Grieving relatives and friends yesterday paid their last respects to Colchester schoolgirl Amy Burgess.
Amy, a year 11 pupil at Philip Morant School, died a week ago after falling from the NCP car park in Nunns Road, Colchester just hours after exam stress prevented her from taking her first GCSE.
More than 100 of Amy's friends, relatives, classmates and teachers attended the service of thanksgiving for her life at 9.30am today at St Peter and St Paul's Church in West Mersea.
Three teachers from Philip Morant School spoke about 16-year-old Amy.
Her English teacher Peter Johnson described her as "perceptive and a perfectionist who found it difficult to concentrate on written work".
He said: "She desperately wanted to do well but was never satisfied with what she achieved."

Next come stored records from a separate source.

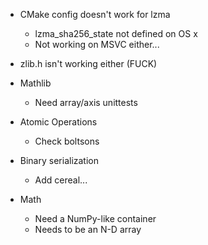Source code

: - CMake config doesn't work for lzma
    - lzma_sha256_state not defined on OS x
    - Not working on MSVC either...

- zlib.h isn't working either (FUCK)

- Mathlib
    - Need array/axis unittests

- Atomic Operations
    - Check boltsons

- Binary serialization
    - Add cereal...

- Math
    - Need a NumPy-like container
    - Needs to be an N-D array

He said she was "strong, uncompromising and awkward, but also very vulnerable and lacked confidence in many ways".
He told how he had spoken to Amy on the day she died. She was pleased because she had paired off two of her friends.
"I told her there was something out there for her and she would find it."
Amy, who lived with her parents Kevin and Sue Burgess in West Mersea, and had an elder sister Sophie, would often read or go horse riding to escape her troubles.
Outside the church, as the hearse arrived bearing Amy's coffin, friends stood with two ponies.
Mr Johnson added: "She was a remarkable person and my life is one of those that has been poorer since last Thursday."
The Rev Robin Elphick, who took the service which included a reading and hymns Amazing Grace and All Things Bright and Beautiful, said: "Why did God allow this to happen? Why does Amy's family have to face such grief and be plunged into such despair?
"There is no easy answer. But I do believe there is hope. I do believe our Heavenly Father is one day going to make sense of it all."